I just finished watching the movie, Wild, based on the wonderful memoir by Cheryl Strayed. And as I walked out of that theater, I couldn’t help but feel sad and more alone than I have felt in a long while.
I wrote a memoir about getting married and divorced. I wrote a memoir about how lonely I was, about how it felt to have someone you love reject you, about how sometimes you need to start your life over again even if you lack the basic tools to do so. An agent loved my book, took it on as hers, and I thought that was the beginning of something. But publishers didn’t love it like we did. They felt that nothing happened. They like books like Wild, because in that book something happened. So I had to make something happen. Now it’s a different book. I miss my memoir.
Crises are not always big. Sometimes they are small and fall into the crevices of our hearts. Hearts are not smooth, nor are they heart-shaped.
What if your crisis is that you eat too much?
What if your crisis is that you let your kids have too much sugar, or that you and your husband had exactly two therapy-worthy fights in front of them?
What if your crisis is that you told your father you hated him once, and have never forgiven yourself for it?

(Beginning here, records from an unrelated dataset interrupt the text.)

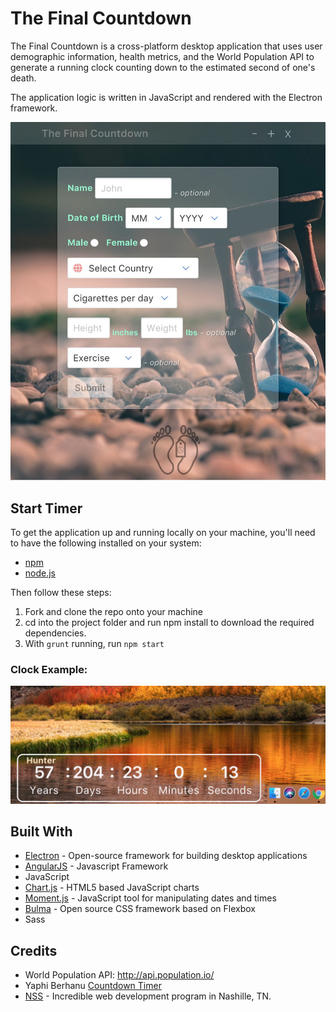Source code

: # The Final Countdown

The Final Countdown is a cross-platform desktop application that uses user demographic information, health metrics, and the World Population API to generate a running clock counting down to the estimated second of one's death.

The application logic is written in JavaScript and rendered with the Electron framework.

![launch screen](https://github.com/hunterphillips/countdown/blob/master/images/homeScreenshot.jpg)

## Start Timer

To get the application up and running locally on your machine, you'll need to have the following installed on your system:
   * [npm](https://www.npmjs.com/)
   * [node.js](https://nodejs.org/en/)

Then follow these steps:
   1. Fork and clone the repo onto your machine
   2. cd into the project folder and run npm install to download the required dependencies.
   3. With `grunt` running, run `npm start`

### Clock Example:
![clock screen](https://github.com/hunterphillips/countdown/blob/master/images/clock-screenshot.jpg)

## Built With
* [Electron](https://electronjs.org/) - Open-source framework for building desktop applications
* [AngularJS](https://angularjs.org/) - Javascript Framework
* JavaScript
* [Chart.js](http://www.chartjs.org/) - HTML5 based JavaScript charts
* [Moment.js](https://momentjs.com/) - JavaScript tool for manipulating dates and times
* [Bulma](https://bulma.io/) - Open source CSS framework based on Flexbox
* Sass

## Credits
- World Population API: <http://api.population.io/>
- Yaphi Berhanu [Countdown Timer](https://www.sitepoint.com/build-javascript-countdown-timer-no-dependencies/)
- [NSS](http://nashvillesoftwareschool.com/) - Incredible web development program in Nashille, TN.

I walked myself to sanity once too. It was not the Pacific Crest Trail, but it was South Franklin Street in Wilkes-Barre, and that path back to the one and only place I have ever lived on my own, was just as treacherous.
What if your crisis is that you don’t protect yourself from anything or anyone?
What if your crisis is that you don’t always know where to put a comma?
What if your crisis is that you loved someone that you shouldn’t have?
What if your crisis is that you don’t like playing board games with your kids?
What if your crisis is that you feel like no other person on the face of this earth understands you just as you are?
I don’t have one big crisis to sustain a book. I have a million little ones that I carve into my chest day after day.